◆ **Brief**:
All of the data below is to be output exactly as written.
··· Data in this exercise ···
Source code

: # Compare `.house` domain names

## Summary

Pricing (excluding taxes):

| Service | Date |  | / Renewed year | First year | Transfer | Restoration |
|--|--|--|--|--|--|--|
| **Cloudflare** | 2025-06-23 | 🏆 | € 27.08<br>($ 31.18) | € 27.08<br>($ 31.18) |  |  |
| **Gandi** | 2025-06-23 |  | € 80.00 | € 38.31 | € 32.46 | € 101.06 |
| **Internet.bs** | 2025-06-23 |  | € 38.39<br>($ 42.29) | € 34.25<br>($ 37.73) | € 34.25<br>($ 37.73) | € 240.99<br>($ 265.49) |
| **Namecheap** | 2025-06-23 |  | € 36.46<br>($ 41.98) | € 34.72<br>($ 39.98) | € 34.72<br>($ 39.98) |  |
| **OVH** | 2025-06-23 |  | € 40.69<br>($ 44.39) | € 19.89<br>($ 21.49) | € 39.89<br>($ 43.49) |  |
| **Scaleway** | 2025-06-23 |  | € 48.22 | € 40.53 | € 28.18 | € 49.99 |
···
◆ **Exercise solution**:
Source code

: # Compare `.house` domain names

## Summary

Pricing (excluding taxes):

| Service | Date |  | / Renewed year | First year | Transfer | Restoration |
|--|--|--|--|--|--|--|
| **Cloudflare** | 2025-06-23 | 🏆 | € 27.08<br>($ 31.18) | € 27.08<br>($ 31.18) |  |  |
| **Gandi** | 2025-06-23 |  | € 80.00 | € 38.31 | € 32.46 | € 101.06 |
| **Internet.bs** | 2025-06-23 |  | € 38.39<br>($ 42.29) | € 34.25<br>($ 37.73) | € 34.25<br>($ 37.73) | € 240.99<br>($ 265.49) |
| **Namecheap** | 2025-06-23 |  | € 36.46<br>($ 41.98) | € 34.72<br>($ 39.98) | € 34.72<br>($ 39.98) |  |
| **OVH** | 2025-06-23 |  | € 40.69<br>($ 44.39) | € 19.89<br>($ 21.49) | € 39.89<br>($ 43.49) |  |
| **Scaleway** | 2025-06-23 |  | € 48.22 | € 40.53 | € 28.18 | € 49.99 |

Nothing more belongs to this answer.